*** Opening of Data in this exercise ***
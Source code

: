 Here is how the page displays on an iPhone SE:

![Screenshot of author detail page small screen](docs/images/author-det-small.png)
*** Close of Data in this exercise ***
*** Opening of Data in this exercise ***
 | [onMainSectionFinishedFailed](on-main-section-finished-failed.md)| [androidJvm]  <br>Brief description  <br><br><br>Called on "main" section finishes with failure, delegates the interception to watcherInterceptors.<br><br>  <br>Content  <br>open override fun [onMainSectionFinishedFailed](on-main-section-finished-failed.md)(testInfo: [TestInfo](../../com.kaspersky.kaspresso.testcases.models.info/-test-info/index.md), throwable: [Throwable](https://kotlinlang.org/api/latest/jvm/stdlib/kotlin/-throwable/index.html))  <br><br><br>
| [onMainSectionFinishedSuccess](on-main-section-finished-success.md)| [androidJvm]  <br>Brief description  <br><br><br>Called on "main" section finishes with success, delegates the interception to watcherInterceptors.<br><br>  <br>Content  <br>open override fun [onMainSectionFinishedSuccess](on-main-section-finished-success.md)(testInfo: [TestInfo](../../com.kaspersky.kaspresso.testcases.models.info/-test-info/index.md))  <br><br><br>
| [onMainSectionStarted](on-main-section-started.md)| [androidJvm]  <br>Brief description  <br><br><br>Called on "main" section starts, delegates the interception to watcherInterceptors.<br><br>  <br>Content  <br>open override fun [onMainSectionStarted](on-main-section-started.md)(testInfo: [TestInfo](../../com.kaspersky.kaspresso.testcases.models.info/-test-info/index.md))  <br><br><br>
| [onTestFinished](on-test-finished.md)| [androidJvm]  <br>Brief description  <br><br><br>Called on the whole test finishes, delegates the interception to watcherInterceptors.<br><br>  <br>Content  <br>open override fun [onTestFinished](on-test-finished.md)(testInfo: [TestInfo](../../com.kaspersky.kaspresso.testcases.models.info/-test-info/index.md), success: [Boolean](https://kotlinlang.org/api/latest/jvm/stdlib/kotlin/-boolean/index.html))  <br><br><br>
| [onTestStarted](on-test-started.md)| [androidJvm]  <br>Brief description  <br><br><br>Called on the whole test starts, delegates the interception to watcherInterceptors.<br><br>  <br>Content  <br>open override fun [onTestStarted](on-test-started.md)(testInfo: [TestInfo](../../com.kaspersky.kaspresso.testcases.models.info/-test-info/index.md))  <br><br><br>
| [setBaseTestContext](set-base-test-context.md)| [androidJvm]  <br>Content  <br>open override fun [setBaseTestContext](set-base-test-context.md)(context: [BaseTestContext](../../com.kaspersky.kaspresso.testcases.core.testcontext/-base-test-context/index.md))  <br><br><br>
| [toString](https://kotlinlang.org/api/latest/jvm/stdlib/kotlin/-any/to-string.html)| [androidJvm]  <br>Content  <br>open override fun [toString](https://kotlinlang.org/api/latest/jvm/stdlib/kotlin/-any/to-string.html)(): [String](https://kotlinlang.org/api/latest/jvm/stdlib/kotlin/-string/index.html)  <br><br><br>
*** Close of Data in this exercise ***
**Instructions to follow**
Filter the data for the string "kotlinlang" and copy every line that has it.

**Solution below**
 | [onMainSectionFinishedFailed](on-main-section-finished-failed.md)| [androidJvm]  <br>Brief description  <br><br><br>Called on "main" section finishes with failure, delegates the interception to watcherInterceptors.<br><br>  <br>Content  <br>open override fun [onMainSectionFinishedFailed](on-main-section-finished-failed.md)(testInfo: [TestInfo](../../com.kaspersky.kaspresso.testcases.models.info/-test-info/index.md), throwable: [Throwable](https://kotlinlang.org/api/latest/jvm/stdlib/kotlin/-throwable/index.html))  <br><br><br>
| [onTestFinished](on-test-finished.md)| [androidJvm]  <br>Brief description  <br><br><br>Called on the whole test finishes, delegates the interception to watcherInterceptors.<br><br>  <br>Content  <br>open override fun [onTestFinished](on-test-finished.md)(testInfo: [TestInfo](../../com.kaspersky.kaspresso.testcases.models.info/-test-info/index.md), success: [Boolean](https://kotlinlang.org/api/latest/jvm/stdlib/kotlin/-boolean/index.html))  <br><br><br>
| [toString](https://kotlinlang.org/api/latest/jvm/stdlib/kotlin/-any/to-string.html)| [androidJvm]  <br>Content  <br>open override fun [toString](https://kotlinlang.org/api/latest/jvm/stdlib/kotlin/-any/to-string.html)(): [String](https://kotlinlang.org/api/latest/jvm/stdlib/kotlin/-string/index.html)  <br><br><br>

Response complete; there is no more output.